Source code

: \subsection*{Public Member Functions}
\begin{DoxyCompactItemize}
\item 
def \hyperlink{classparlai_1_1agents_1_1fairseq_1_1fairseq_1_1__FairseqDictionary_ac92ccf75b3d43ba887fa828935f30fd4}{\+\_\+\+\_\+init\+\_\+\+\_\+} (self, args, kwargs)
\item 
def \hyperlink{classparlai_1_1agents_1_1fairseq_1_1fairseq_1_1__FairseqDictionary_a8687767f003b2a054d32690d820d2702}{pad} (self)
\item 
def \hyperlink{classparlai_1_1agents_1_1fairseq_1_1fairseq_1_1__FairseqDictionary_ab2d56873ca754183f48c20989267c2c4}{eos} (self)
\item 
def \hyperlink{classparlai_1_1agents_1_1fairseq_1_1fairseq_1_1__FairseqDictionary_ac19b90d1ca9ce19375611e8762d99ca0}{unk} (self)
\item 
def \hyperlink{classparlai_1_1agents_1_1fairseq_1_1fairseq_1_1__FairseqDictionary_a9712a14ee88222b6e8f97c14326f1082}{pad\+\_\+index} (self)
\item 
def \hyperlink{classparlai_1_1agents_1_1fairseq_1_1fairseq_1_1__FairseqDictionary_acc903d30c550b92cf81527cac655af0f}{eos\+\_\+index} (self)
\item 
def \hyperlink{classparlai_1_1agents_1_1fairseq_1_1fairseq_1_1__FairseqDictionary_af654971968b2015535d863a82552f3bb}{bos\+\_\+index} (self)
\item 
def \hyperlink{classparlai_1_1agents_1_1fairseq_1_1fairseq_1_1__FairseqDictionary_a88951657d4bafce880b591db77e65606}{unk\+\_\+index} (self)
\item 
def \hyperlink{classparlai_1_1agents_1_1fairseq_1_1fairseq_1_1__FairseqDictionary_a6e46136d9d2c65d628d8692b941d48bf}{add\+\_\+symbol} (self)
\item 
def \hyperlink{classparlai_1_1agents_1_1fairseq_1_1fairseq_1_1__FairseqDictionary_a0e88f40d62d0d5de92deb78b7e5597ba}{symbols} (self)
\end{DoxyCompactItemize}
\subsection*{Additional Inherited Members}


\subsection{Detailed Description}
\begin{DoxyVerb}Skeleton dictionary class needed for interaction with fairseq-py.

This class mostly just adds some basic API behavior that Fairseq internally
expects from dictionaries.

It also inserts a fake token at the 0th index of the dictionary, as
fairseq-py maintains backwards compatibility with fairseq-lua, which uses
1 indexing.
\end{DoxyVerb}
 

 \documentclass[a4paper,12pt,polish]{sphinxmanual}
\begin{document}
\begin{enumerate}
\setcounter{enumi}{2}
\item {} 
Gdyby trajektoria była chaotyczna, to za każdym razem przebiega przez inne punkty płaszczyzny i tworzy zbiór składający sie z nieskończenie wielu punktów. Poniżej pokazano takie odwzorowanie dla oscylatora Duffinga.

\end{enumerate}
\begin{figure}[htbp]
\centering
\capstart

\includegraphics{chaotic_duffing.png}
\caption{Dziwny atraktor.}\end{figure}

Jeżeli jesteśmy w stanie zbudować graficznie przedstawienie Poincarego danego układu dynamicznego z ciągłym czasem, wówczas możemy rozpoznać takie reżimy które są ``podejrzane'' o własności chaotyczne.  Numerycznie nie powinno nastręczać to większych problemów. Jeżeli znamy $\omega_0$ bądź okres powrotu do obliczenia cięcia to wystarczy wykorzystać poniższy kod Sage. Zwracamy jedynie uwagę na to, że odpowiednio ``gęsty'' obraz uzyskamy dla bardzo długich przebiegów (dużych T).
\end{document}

_Instructions to follow:_
Take every line from the listing above that includes the word "with" and copy it.

_Answer:_
\begin{DoxyVerb}Skeleton dictionary class needed for interaction with fairseq-py.
fairseq-py maintains backwards compatibility with fairseq-lua, which uses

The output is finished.